Aim of the exercise |
Each line below must be reproduced exactly as it stands. Pictures stay out of the copy.

:::::

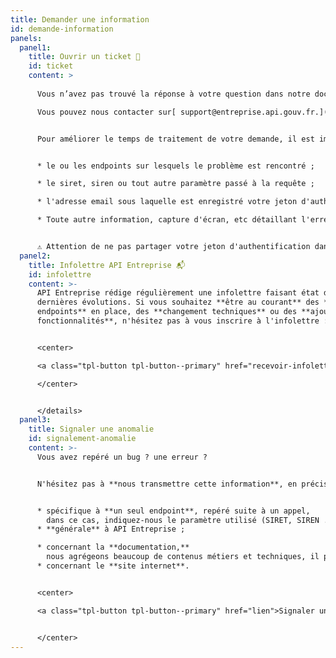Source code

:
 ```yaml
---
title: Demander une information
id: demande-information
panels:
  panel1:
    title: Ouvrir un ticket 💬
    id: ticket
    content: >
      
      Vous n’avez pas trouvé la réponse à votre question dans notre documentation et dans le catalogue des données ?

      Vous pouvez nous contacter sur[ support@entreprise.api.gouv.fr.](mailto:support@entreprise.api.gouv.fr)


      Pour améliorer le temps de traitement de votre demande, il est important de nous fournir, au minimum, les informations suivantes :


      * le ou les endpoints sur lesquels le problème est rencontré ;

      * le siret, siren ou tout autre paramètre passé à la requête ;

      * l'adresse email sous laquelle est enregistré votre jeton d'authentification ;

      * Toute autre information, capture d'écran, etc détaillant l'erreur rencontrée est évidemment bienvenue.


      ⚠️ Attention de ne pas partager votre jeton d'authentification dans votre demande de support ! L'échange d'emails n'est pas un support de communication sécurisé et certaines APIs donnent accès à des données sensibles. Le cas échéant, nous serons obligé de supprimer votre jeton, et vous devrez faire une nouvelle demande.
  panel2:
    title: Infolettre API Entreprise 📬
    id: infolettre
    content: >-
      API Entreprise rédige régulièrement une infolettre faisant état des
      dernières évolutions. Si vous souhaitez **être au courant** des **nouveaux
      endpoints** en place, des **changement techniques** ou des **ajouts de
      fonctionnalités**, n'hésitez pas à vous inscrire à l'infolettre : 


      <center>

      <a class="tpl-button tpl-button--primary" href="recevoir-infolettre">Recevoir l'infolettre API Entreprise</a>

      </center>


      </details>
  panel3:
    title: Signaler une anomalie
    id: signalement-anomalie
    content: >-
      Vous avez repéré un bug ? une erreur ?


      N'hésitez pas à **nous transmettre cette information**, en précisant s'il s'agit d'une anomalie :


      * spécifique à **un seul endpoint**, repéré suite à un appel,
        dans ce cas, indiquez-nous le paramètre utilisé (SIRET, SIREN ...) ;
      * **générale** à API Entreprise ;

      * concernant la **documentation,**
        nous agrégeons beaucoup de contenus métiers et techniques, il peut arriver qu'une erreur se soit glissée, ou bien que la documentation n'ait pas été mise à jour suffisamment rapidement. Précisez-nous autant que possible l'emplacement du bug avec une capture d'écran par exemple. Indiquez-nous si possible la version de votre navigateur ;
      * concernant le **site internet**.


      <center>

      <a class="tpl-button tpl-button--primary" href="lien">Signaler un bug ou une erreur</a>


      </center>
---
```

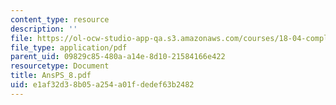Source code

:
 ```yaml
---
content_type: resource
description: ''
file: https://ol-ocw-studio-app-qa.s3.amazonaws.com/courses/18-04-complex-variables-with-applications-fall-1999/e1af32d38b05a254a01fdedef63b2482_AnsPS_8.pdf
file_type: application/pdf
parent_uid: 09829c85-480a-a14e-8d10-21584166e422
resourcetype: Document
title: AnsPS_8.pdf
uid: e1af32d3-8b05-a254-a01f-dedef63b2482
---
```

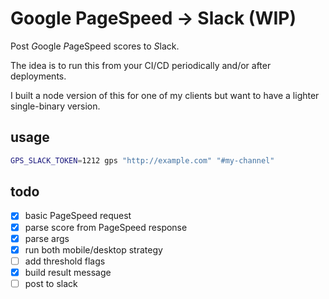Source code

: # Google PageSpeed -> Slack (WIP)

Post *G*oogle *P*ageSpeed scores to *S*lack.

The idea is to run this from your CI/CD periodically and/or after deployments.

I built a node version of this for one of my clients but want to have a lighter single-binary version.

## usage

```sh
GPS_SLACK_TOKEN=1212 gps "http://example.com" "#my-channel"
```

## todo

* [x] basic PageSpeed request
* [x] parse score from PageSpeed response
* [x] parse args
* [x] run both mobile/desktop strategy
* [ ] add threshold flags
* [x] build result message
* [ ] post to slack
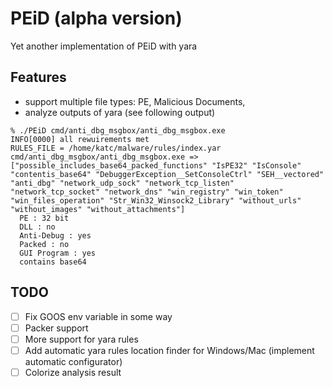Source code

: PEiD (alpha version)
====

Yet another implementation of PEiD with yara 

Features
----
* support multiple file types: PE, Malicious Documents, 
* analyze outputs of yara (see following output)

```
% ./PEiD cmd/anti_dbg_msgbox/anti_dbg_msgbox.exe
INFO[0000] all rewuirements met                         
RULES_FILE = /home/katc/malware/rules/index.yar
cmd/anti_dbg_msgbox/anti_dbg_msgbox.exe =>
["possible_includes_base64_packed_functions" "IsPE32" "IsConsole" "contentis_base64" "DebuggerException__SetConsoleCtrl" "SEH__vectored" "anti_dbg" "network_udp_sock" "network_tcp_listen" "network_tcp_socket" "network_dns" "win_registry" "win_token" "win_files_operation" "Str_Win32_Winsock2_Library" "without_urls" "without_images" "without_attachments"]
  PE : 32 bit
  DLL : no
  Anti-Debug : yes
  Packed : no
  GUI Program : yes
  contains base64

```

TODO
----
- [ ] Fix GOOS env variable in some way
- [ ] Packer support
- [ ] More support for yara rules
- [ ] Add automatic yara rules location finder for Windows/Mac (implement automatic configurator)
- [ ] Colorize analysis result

:::::

Reply to the task |
Source code

:
 ```yaml
---
title: Demander une information
id: demande-information
panels:
  panel1:
    title: Ouvrir un ticket 💬
    id: ticket
    content: >
      
      Vous n’avez pas trouvé la réponse à votre question dans notre documentation et dans le catalogue des données ?

      Vous pouvez nous contacter sur[ support@entreprise.api.gouv.fr.](mailto:support@entreprise.api.gouv.fr)


      Pour améliorer le temps de traitement de votre demande, il est important de nous fournir, au minimum, les informations suivantes :


      * le ou les endpoints sur lesquels le problème est rencontré ;

      * le siret, siren ou tout autre paramètre passé à la requête ;

      * l'adresse email sous laquelle est enregistré votre jeton d'authentification ;

      * Toute autre information, capture d'écran, etc détaillant l'erreur rencontrée est évidemment bienvenue.


      ⚠️ Attention de ne pas partager votre jeton d'authentification dans votre demande de support ! L'échange d'emails n'est pas un support de communication sécurisé et certaines APIs donnent accès à des données sensibles. Le cas échéant, nous serons obligé de supprimer votre jeton, et vous devrez faire une nouvelle demande.
  panel2:
    title: Infolettre API Entreprise 📬
    id: infolettre
    content: >-
      API Entreprise rédige régulièrement une infolettre faisant état des
      dernières évolutions. Si vous souhaitez **être au courant** des **nouveaux
      endpoints** en place, des **changement techniques** ou des **ajouts de
      fonctionnalités**, n'hésitez pas à vous inscrire à l'infolettre : 


      <center>

      <a class="tpl-button tpl-button--primary" href="recevoir-infolettre">Recevoir l'infolettre API Entreprise</a>

      </center>


      </details>
  panel3:
    title: Signaler une anomalie
    id: signalement-anomalie
    content: >-
      Vous avez repéré un bug ? une erreur ?


      N'hésitez pas à **nous transmettre cette information**, en précisant s'il s'agit d'une anomalie :


      * spécifique à **un seul endpoint**, repéré suite à un appel,
        dans ce cas, indiquez-nous le paramètre utilisé (SIRET, SIREN ...) ;
      * **générale** à API Entreprise ;

      * concernant la **documentation,**
        nous agrégeons beaucoup de contenus métiers et techniques, il peut arriver qu'une erreur se soit glissée, ou bien que la documentation n'ait pas été mise à jour suffisamment rapidement. Précisez-nous autant que possible l'emplacement du bug avec une capture d'écran par exemple. Indiquez-nous si possible la version de votre navigateur ;
      * concernant le **site internet**.


      <center>

      <a class="tpl-button tpl-button--primary" href="lien">Signaler un bug ou une erreur</a>


      </center>
---
```

Source code

:
 ```yaml
---
content_type: resource
description: ''
file: https://ol-ocw-studio-app-qa.s3.amazonaws.com/courses/18-04-complex-variables-with-applications-fall-1999/e1af32d38b05a254a01fdedef63b2482_AnsPS_8.pdf
file_type: application/pdf
parent_uid: 09829c85-480a-a14e-8d10-21584166e422
resourcetype: Document
title: AnsPS_8.pdf
uid: e1af32d3-8b05-a254-a01f-dedef63b2482
---
```

Source code

: # Google PageSpeed -> Slack (WIP)

Post *G*oogle *P*ageSpeed scores to *S*lack.

The idea is to run this from your CI/CD periodically and/or after deployments.

I built a node version of this for one of my clients but want to have a lighter single-binary version.

## usage

```sh
GPS_SLACK_TOKEN=1212 gps "http://example.com" "#my-channel"
```

## todo

* [x] basic PageSpeed request
* [x] parse score from PageSpeed response
* [x] parse args
* [x] run both mobile/desktop strategy
* [ ] add threshold flags
* [x] build result message
* [ ] post to slack
Source code

: PEiD (alpha version)
====

Yet another implementation of PEiD with yara 

Features
----
* support multiple file types: PE, Malicious Documents, 
* analyze outputs of yara (see following output)

```
% ./PEiD cmd/anti_dbg_msgbox/anti_dbg_msgbox.exe
INFO[0000] all rewuirements met                         
RULES_FILE = /home/katc/malware/rules/index.yar
cmd/anti_dbg_msgbox/anti_dbg_msgbox.exe =>
["possible_includes_base64_packed_functions" "IsPE32" "IsConsole" "contentis_base64" "DebuggerException__SetConsoleCtrl" "SEH__vectored" "anti_dbg" "network_udp_sock" "network_tcp_listen" "network_tcp_socket" "network_dns" "win_registry" "win_token" "win_files_operation" "Str_Win32_Winsock2_Library" "without_urls" "without_images" "without_attachments"]
  PE : 32 bit
  DLL : no
  Anti-Debug : yes
  Packed : no
  GUI Program : yes
  contains base64

```

TODO
----
- [ ] Fix GOOS env variable in some way
- [ ] Packer support
- [ ] More support for yara rules
- [ ] Add automatic yara rules location finder for Windows/Mac (implement automatic configurator)
- [ ] Colorize analysis result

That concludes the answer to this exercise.